───── Source records ─────

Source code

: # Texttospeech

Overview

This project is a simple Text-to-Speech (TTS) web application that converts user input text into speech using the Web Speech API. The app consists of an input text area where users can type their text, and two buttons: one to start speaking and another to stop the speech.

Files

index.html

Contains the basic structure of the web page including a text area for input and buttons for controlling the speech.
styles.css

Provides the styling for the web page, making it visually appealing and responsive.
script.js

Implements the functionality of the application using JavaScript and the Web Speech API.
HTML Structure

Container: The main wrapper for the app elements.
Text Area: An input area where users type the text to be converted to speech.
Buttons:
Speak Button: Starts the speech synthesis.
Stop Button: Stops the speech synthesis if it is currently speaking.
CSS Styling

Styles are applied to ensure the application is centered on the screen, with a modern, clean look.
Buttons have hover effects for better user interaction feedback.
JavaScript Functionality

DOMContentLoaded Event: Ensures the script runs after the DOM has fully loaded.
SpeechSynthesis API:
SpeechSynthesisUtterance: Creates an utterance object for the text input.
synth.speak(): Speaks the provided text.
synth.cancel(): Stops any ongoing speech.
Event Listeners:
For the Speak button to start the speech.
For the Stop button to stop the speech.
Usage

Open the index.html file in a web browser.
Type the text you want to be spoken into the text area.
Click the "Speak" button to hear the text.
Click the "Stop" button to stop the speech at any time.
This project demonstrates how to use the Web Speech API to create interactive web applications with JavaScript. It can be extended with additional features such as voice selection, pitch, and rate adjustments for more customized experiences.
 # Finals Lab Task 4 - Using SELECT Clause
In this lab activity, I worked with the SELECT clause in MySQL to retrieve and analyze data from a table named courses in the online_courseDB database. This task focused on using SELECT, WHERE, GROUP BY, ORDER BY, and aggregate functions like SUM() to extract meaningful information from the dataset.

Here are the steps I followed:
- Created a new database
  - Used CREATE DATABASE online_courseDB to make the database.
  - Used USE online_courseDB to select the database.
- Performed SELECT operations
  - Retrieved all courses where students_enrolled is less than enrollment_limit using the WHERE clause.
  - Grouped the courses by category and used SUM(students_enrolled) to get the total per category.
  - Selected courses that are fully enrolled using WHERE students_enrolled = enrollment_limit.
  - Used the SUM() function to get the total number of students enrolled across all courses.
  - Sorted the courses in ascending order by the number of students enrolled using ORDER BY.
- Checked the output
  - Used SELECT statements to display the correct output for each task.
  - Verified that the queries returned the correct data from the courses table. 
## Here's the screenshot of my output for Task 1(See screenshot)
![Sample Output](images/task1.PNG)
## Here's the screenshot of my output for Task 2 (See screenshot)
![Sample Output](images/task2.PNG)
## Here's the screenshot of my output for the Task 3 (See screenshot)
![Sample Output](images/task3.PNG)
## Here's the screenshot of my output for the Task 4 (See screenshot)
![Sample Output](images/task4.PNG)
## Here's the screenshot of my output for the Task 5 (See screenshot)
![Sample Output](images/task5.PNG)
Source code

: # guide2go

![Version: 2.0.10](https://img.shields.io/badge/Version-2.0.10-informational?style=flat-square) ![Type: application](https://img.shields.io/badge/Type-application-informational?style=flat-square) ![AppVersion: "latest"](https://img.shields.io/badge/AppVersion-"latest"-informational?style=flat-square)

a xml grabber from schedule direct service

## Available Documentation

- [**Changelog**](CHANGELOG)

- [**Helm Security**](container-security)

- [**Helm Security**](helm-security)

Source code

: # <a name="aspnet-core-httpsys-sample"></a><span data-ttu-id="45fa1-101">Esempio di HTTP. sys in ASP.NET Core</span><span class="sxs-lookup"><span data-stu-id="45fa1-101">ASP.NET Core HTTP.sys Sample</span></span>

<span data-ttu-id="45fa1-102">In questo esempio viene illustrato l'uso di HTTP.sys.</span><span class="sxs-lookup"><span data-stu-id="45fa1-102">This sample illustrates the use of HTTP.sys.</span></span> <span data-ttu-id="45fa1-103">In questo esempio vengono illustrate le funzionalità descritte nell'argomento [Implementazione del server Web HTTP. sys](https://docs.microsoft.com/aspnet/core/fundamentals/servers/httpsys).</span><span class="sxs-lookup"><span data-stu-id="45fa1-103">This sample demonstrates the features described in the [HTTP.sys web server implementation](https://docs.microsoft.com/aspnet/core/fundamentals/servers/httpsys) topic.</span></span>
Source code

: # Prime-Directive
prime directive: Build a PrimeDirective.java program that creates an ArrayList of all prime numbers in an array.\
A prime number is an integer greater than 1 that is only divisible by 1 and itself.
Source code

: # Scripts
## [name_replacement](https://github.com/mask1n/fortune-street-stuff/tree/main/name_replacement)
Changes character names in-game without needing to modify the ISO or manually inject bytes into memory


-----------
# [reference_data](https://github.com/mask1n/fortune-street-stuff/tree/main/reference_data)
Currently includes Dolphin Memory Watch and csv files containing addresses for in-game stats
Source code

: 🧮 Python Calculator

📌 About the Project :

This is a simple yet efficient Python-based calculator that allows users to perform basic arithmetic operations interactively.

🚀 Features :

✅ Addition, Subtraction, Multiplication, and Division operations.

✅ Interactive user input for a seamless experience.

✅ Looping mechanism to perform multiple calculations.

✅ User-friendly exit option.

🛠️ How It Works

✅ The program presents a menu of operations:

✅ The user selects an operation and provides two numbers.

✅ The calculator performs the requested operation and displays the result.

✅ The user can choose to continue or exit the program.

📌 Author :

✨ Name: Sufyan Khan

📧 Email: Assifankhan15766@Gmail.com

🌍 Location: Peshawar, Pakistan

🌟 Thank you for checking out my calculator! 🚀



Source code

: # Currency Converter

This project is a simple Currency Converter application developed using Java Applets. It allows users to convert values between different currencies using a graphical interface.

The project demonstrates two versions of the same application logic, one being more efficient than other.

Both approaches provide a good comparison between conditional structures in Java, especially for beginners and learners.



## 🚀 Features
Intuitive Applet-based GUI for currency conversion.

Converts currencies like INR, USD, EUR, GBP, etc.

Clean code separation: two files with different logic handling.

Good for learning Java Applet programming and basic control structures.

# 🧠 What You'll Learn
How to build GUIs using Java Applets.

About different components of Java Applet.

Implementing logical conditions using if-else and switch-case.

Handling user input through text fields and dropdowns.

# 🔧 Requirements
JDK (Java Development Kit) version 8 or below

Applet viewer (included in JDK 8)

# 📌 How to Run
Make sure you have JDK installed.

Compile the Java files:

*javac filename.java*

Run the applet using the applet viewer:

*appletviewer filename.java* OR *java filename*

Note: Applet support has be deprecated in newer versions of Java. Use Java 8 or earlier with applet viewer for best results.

─────

• Activity: Check which lines of the entries hold the word "images", then please give only how many there are.

• Solution to this task: 5